The records that follow are to be repeated in full, with no pictures retained.

Saved entries:
——
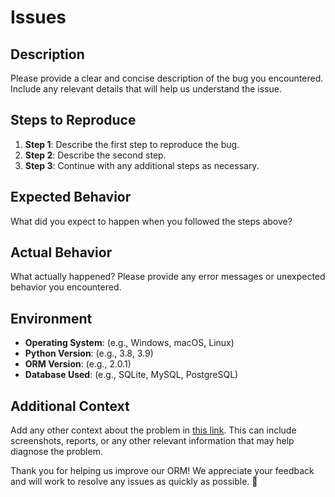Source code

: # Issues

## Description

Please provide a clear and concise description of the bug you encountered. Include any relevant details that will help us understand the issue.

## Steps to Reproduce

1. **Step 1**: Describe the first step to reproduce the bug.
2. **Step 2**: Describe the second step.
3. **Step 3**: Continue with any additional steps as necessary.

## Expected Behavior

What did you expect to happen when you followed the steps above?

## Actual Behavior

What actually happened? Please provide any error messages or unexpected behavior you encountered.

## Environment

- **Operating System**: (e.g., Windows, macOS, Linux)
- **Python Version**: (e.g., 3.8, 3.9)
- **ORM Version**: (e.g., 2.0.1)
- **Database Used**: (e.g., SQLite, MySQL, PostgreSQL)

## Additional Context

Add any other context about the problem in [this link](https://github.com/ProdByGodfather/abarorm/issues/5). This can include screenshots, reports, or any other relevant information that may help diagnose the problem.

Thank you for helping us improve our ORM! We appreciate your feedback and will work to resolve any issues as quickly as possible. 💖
——
* ANSWER SECTION:
Source code

: # Issues

## Description

Please provide a clear and concise description of the bug you encountered. Include any relevant details that will help us understand the issue.

## Steps to Reproduce

1. **Step 1**: Describe the first step to reproduce the bug.
2. **Step 2**: Describe the second step.
3. **Step 3**: Continue with any additional steps as necessary.

## Expected Behavior

What did you expect to happen when you followed the steps above?

## Actual Behavior

What actually happened? Please provide any error messages or unexpected behavior you encountered.

## Environment

- **Operating System**: (e.g., Windows, macOS, Linux)
- **Python Version**: (e.g., 3.8, 3.9)
- **ORM Version**: (e.g., 2.0.1)
- **Database Used**: (e.g., SQLite, MySQL, PostgreSQL)

## Additional Context

Add any other context about the problem in [this link](https://github.com/ProdByGodfather/abarorm/issues/5). This can include screenshots, reports, or any other relevant information that may help diagnose the problem.

Thank you for helping us improve our ORM! We appreciate your feedback and will work to resolve any issues as quickly as possible. 💖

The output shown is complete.